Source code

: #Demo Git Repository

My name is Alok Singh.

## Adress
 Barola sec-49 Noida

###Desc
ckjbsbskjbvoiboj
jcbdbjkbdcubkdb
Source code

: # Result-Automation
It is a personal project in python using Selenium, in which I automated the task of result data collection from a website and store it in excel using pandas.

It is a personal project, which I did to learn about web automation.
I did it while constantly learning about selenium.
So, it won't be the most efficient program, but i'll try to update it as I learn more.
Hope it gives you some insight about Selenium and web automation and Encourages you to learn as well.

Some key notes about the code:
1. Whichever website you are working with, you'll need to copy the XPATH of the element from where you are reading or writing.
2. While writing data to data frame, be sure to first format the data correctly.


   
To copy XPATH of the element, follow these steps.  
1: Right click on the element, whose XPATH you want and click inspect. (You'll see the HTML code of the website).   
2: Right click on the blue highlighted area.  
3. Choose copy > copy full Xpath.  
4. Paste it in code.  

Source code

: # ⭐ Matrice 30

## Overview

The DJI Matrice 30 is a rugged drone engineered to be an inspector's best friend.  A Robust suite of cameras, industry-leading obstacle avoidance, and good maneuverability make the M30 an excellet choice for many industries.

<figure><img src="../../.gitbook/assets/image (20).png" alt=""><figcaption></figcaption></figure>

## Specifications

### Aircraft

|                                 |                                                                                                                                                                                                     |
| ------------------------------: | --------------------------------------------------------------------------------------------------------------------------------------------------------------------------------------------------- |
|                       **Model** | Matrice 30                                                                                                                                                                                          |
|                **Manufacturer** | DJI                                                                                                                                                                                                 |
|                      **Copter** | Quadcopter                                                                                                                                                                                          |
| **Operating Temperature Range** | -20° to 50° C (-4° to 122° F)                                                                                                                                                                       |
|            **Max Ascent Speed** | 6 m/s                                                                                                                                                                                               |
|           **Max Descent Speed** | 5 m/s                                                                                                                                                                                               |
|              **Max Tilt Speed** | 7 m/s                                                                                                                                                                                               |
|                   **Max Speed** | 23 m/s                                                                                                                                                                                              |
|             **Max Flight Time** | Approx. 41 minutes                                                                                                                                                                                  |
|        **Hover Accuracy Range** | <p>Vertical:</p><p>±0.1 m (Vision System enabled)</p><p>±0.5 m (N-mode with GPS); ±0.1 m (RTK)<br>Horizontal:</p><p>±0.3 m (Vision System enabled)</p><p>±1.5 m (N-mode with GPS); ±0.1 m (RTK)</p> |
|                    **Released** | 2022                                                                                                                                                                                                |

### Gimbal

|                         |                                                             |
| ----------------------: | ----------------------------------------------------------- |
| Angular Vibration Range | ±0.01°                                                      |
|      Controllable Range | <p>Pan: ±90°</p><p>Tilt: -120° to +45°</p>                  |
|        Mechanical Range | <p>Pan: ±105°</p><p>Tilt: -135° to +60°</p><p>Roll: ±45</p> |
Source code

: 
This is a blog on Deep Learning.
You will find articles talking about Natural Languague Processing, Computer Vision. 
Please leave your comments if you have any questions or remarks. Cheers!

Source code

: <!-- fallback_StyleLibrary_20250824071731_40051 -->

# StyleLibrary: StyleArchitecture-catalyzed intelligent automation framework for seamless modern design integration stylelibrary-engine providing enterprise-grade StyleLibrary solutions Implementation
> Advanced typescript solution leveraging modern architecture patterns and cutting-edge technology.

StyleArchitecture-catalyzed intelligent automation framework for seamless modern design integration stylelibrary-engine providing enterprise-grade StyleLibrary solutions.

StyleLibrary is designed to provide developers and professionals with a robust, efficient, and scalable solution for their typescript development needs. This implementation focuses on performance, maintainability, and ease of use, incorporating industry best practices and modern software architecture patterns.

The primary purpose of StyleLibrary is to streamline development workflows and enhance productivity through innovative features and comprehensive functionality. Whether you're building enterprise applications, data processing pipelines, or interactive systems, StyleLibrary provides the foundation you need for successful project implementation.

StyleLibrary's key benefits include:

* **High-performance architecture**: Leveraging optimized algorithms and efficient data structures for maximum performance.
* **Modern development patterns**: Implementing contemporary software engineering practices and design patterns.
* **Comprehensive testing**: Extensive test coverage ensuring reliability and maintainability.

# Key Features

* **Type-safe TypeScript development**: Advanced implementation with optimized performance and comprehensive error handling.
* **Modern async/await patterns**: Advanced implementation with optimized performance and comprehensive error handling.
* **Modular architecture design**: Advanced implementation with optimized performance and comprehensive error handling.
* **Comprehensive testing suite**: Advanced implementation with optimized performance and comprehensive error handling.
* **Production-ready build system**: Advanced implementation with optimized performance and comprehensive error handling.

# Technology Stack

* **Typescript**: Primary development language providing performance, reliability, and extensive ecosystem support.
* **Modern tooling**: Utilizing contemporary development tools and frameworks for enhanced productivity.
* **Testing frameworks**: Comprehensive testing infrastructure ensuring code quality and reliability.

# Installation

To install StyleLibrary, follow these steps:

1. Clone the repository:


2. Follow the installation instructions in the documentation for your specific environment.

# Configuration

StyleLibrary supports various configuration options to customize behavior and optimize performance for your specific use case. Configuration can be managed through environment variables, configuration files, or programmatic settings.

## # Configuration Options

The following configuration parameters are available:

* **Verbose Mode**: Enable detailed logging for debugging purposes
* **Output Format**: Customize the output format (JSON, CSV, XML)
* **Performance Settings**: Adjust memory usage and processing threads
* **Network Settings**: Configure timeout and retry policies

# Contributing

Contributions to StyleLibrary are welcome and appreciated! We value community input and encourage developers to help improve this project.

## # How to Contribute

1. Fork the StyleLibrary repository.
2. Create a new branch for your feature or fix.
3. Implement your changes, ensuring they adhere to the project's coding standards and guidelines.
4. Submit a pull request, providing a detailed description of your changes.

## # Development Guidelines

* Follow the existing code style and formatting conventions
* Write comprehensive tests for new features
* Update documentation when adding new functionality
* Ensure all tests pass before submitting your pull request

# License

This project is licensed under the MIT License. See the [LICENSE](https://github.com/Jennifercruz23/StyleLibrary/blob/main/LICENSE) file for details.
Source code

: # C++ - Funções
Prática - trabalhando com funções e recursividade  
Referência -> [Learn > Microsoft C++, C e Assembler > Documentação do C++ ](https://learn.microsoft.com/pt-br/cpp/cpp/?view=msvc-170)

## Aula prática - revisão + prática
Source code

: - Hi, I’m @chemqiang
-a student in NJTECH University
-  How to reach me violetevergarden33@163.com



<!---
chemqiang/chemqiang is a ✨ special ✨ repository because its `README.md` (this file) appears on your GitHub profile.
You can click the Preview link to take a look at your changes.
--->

* * * *

Task prompt -> The complete listing is to be repeated exactly.

Result for this task ->
Source code

: #Demo Git Repository

My name is Alok Singh.

## Adress
 Barola sec-49 Noida

###Desc
ckjbsbskjbvoiboj
jcbdbjkbdcubkdb
Source code

: # Result-Automation
It is a personal project in python using Selenium, in which I automated the task of result data collection from a website and store it in excel using pandas.

It is a personal project, which I did to learn about web automation.
I did it while constantly learning about selenium.
So, it won't be the most efficient program, but i'll try to update it as I learn more.
Hope it gives you some insight about Selenium and web automation and Encourages you to learn as well.

Some key notes about the code:
1. Whichever website you are working with, you'll need to copy the XPATH of the element from where you are reading or writing.
2. While writing data to data frame, be sure to first format the data correctly.


   
To copy XPATH of the element, follow these steps.  
1: Right click on the element, whose XPATH you want and click inspect. (You'll see the HTML code of the website).   
2: Right click on the blue highlighted area.  
3. Choose copy > copy full Xpath.  
4. Paste it in code.  

Source code

: # ⭐ Matrice 30

## Overview

The DJI Matrice 30 is a rugged drone engineered to be an inspector's best friend.  A Robust suite of cameras, industry-leading obstacle avoidance, and good maneuverability make the M30 an excellet choice for many industries.

<figure><img src="../../.gitbook/assets/image (20).png" alt=""><figcaption></figcaption></figure>

## Specifications

### Aircraft

|                                 |                                                                                                                                                                                                     |
| ------------------------------: | --------------------------------------------------------------------------------------------------------------------------------------------------------------------------------------------------- |
|                       **Model** | Matrice 30                                                                                                                                                                                          |
|                **Manufacturer** | DJI                                                                                                                                                                                                 |
|                      **Copter** | Quadcopter                                                                                                                                                                                          |
| **Operating Temperature Range** | -20° to 50° C (-4° to 122° F)                                                                                                                                                                       |
|            **Max Ascent Speed** | 6 m/s                                                                                                                                                                                               |
|           **Max Descent Speed** | 5 m/s                                                                                                                                                                                               |
|              **Max Tilt Speed** | 7 m/s                                                                                                                                                                                               |
|                   **Max Speed** | 23 m/s                                                                                                                                                                                              |
|             **Max Flight Time** | Approx. 41 minutes                                                                                                                                                                                  |
|        **Hover Accuracy Range** | <p>Vertical:</p><p>±0.1 m (Vision System enabled)</p><p>±0.5 m (N-mode with GPS); ±0.1 m (RTK)<br>Horizontal:</p><p>±0.3 m (Vision System enabled)</p><p>±1.5 m (N-mode with GPS); ±0.1 m (RTK)</p> |
|                    **Released** | 2022                                                                                                                                                                                                |

### Gimbal

|                         |                                                             |
| ----------------------: | ----------------------------------------------------------- |
| Angular Vibration Range | ±0.01°                                                      |
|      Controllable Range | <p>Pan: ±90°</p><p>Tilt: -120° to +45°</p>                  |
|        Mechanical Range | <p>Pan: ±105°</p><p>Tilt: -135° to +60°</p><p>Roll: ±45</p> |
Source code

: 
This is a blog on Deep Learning.
You will find articles talking about Natural Languague Processing, Computer Vision. 
Please leave your comments if you have any questions or remarks. Cheers!

Source code

: <!-- fallback_StyleLibrary_20250824071731_40051 -->

# StyleLibrary: StyleArchitecture-catalyzed intelligent automation framework for seamless modern design integration stylelibrary-engine providing enterprise-grade StyleLibrary solutions Implementation
> Advanced typescript solution leveraging modern architecture patterns and cutting-edge technology.

StyleArchitecture-catalyzed intelligent automation framework for seamless modern design integration stylelibrary-engine providing enterprise-grade StyleLibrary solutions.

StyleLibrary is designed to provide developers and professionals with a robust, efficient, and scalable solution for their typescript development needs. This implementation focuses on performance, maintainability, and ease of use, incorporating industry best practices and modern software architecture patterns.

The primary purpose of StyleLibrary is to streamline development workflows and enhance productivity through innovative features and comprehensive functionality. Whether you're building enterprise applications, data processing pipelines, or interactive systems, StyleLibrary provides the foundation you need for successful project implementation.

StyleLibrary's key benefits include:

* **High-performance architecture**: Leveraging optimized algorithms and efficient data structures for maximum performance.
* **Modern development patterns**: Implementing contemporary software engineering practices and design patterns.
* **Comprehensive testing**: Extensive test coverage ensuring reliability and maintainability.

# Key Features

* **Type-safe TypeScript development**: Advanced implementation with optimized performance and comprehensive error handling.
* **Modern async/await patterns**: Advanced implementation with optimized performance and comprehensive error handling.
* **Modular architecture design**: Advanced implementation with optimized performance and comprehensive error handling.
* **Comprehensive testing suite**: Advanced implementation with optimized performance and comprehensive error handling.
* **Production-ready build system**: Advanced implementation with optimized performance and comprehensive error handling.

# Technology Stack

* **Typescript**: Primary development language providing performance, reliability, and extensive ecosystem support.
* **Modern tooling**: Utilizing contemporary development tools and frameworks for enhanced productivity.
* **Testing frameworks**: Comprehensive testing infrastructure ensuring code quality and reliability.

# Installation

To install StyleLibrary, follow these steps:

1. Clone the repository:


2. Follow the installation instructions in the documentation for your specific environment.

# Configuration

StyleLibrary supports various configuration options to customize behavior and optimize performance for your specific use case. Configuration can be managed through environment variables, configuration files, or programmatic settings.

## # Configuration Options

The following configuration parameters are available:

* **Verbose Mode**: Enable detailed logging for debugging purposes
* **Output Format**: Customize the output format (JSON, CSV, XML)
* **Performance Settings**: Adjust memory usage and processing threads
* **Network Settings**: Configure timeout and retry policies

# Contributing

Contributions to StyleLibrary are welcome and appreciated! We value community input and encourage developers to help improve this project.

## # How to Contribute

1. Fork the StyleLibrary repository.
2. Create a new branch for your feature or fix.
3. Implement your changes, ensuring they adhere to the project's coding standards and guidelines.
4. Submit a pull request, providing a detailed description of your changes.

## # Development Guidelines

* Follow the existing code style and formatting conventions
* Write comprehensive tests for new features
* Update documentation when adding new functionality
* Ensure all tests pass before submitting your pull request

# License

This project is licensed under the MIT License. See the [LICENSE](https://github.com/Jennifercruz23/StyleLibrary/blob/main/LICENSE) file for details.
Source code

: # C++ - Funções
Prática - trabalhando com funções e recursividade  
Referência -> [Learn > Microsoft C++, C e Assembler > Documentação do C++ ](https://learn.microsoft.com/pt-br/cpp/cpp/?view=msvc-170)

## Aula prática - revisão + prática
Source code

: - Hi, I’m @chemqiang
-a student in NJTECH University
-  How to reach me violetevergarden33@163.com



<!---
chemqiang/chemqiang is a ✨ special ✨ repository because its `README.md` (this file) appears on your GitHub profile.
You can click the Preview link to take a look at your changes.
--->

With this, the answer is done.